I was at a conference recently and talked with a science professor at another university. He made the following startling statement.

He has close to 1 petabyte (PB) of data that he uses in his research. In addition, he surveyed other scientific research groups at his university and found 19 other groups, each with more than 100 terabytes (TBs) of data. In other words, 20 research groups at his university have datasets between 100TB–1PB in size.

I immediately said, "Why not ask your university’s IT services to stand up a 20-petabyte cluster?"

His reply: "Nobody thinks they are ready to do this. This is research computing, very different from regular IT. The trade-offs for research computing are quite different from corporate IT."

I then asked, "Why not put your data up on EC2?" (EC2 is Amazon’s Elastic Compute Cloud service.)

His answer: "EC2 storage is too expensive for my research budget; you essentially have to buy your storage every month. Besides, how would I move 1PB to Amazon? Sneaker net [disks sent to Amazon via U.S. mail] is not very appealing."

As a result, he is in the process of starting a 20-research group federation that will stand up the required server. In other words, this consortium will run its own massive data server.

I am reminded of a talk given a couple of years ago by James Hamilton, then at Amazon. He claimed there are unbelievable economies of scale in running grid-oriented data centers (that is, if you run 100,000 nodes, your costs are a small fraction of the costs of running a 1,000-node data center). Many of these cost savings come from unexpected places. For example, designing a physical data center (raised flooring or uninterrupted power supply) is something the small guy does once and the big guy has down to a science. Also, personnel costs rise much more slowly than the number of nodes.

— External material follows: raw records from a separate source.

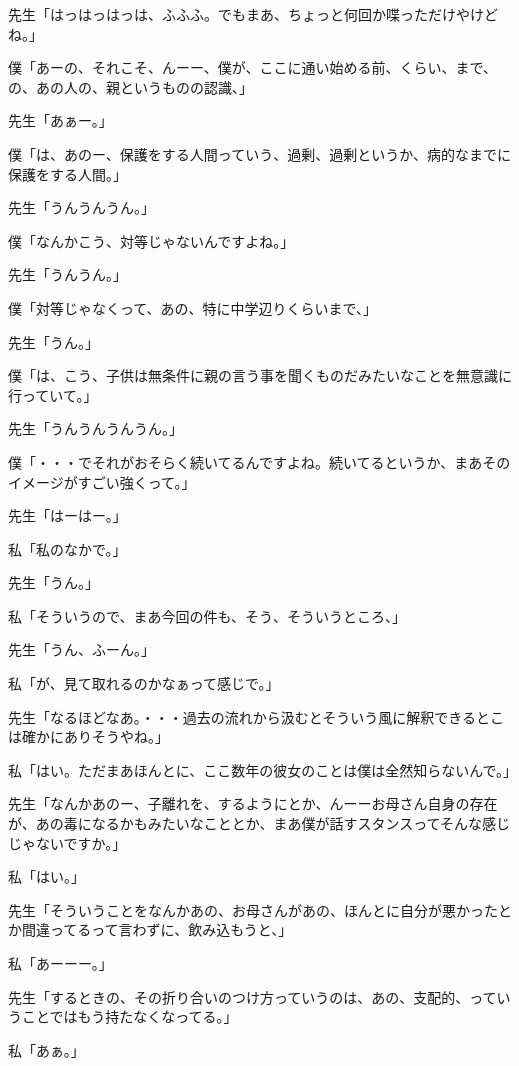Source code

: \documentclass[b5j,twoside,twocolumn]{utarticle}
\begin{document}
\begin{description}
\item 先生「はっはっはっは、ふふふ。でもまあ、ちょっと何回か喋っただけやけどね。」
\item 僕「あーの、それこそ、んーー、僕が、ここに通い始める前、くらい、まで、の、あの人の、親というものの認識、」
\item 先生「あぁー。」
\item 僕「は、あのー、保護をする人間っていう、過剰、過剰というか、病的なまでに保護をする人間。」
\item 先生「うんうんうん。」
\item 僕「なんかこう、対等じゃないんですよね。」
\item 先生「うんうん。」
\item 僕「対等じゃなくって、あの、特に中学辺りくらいまで、」
\item 先生「うん。」
\item 僕「は、こう、子供は無条件に親の言う事を聞くものだみたいなことを無意識に行っていて。」
\item 先生「うんうんうんうん。」
\item 僕「・・・でそれがおそらく続いてるんですよね。続いてるというか、まあそのイメージがすごい強くって。」
\item 先生「はーはー。」
\item 私「私のなかで。」
\item 先生「うん。」
\item 私「そういうので、まあ今回の件も、そう、そういうところ、」
\item 先生「うん、ふーん。」
\item 私「が、見て取れるのかなぁって感じで。」
\item 先生「なるほどなあ。・・・過去の流れから汲むとそういう風に解釈できるとこは確かにありそうやね。」
\item 私「はい。ただまあほんとに、ここ数年の彼女のことは僕は全然知らないんで。」
\item 先生「なんかあのー、子離れを、するようにとか、んーーお母さん自身の存在が、あの毒になるかもみたいなこととか、まあ僕が話すスタンスってそんな感じじゃないですか。」
\item 私「はい。」
\item 先生「そういうことをなんかあの、お母さんがあの、ほんとに自分が悪かったとか間違ってるって言わずに、飲み込もうと、」
\item 私「あーーー。」
\item 先生「するときの、その折り合いのつけ方っていうのは、あの、支配的、っていうことではもう持たなくなってる。」
\item 私「あぁ。」

\end{description}
\end{document}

I assume at least 20 universities have the same characteristics as the one noted above. Also, my assumption is these 20 × 20 = 400 research groups that get their funding from a small number of government agencies. It would make unbelievably good sense to have a single 400PB system that all of the researchers share.

In effect, this blog post is a "call to arms." Agencies of the U.S. government are spending boatloads of money on pushing the envelope of massive computer servers. However, they appear to be ignoring the fact that many research groups have serious data-management problems.

Why not invest a small fraction of the "massive computing" budget on "massive data management"? Start by standing up a 400PB data server run by somebody who understands big data. Several organizations with the required expertise come readily to mind. This would be a much better solution than a whole bunch of smaller systems run by consortiums of individual science groups.

There must be a better way. After all, the problem is only going to get worse.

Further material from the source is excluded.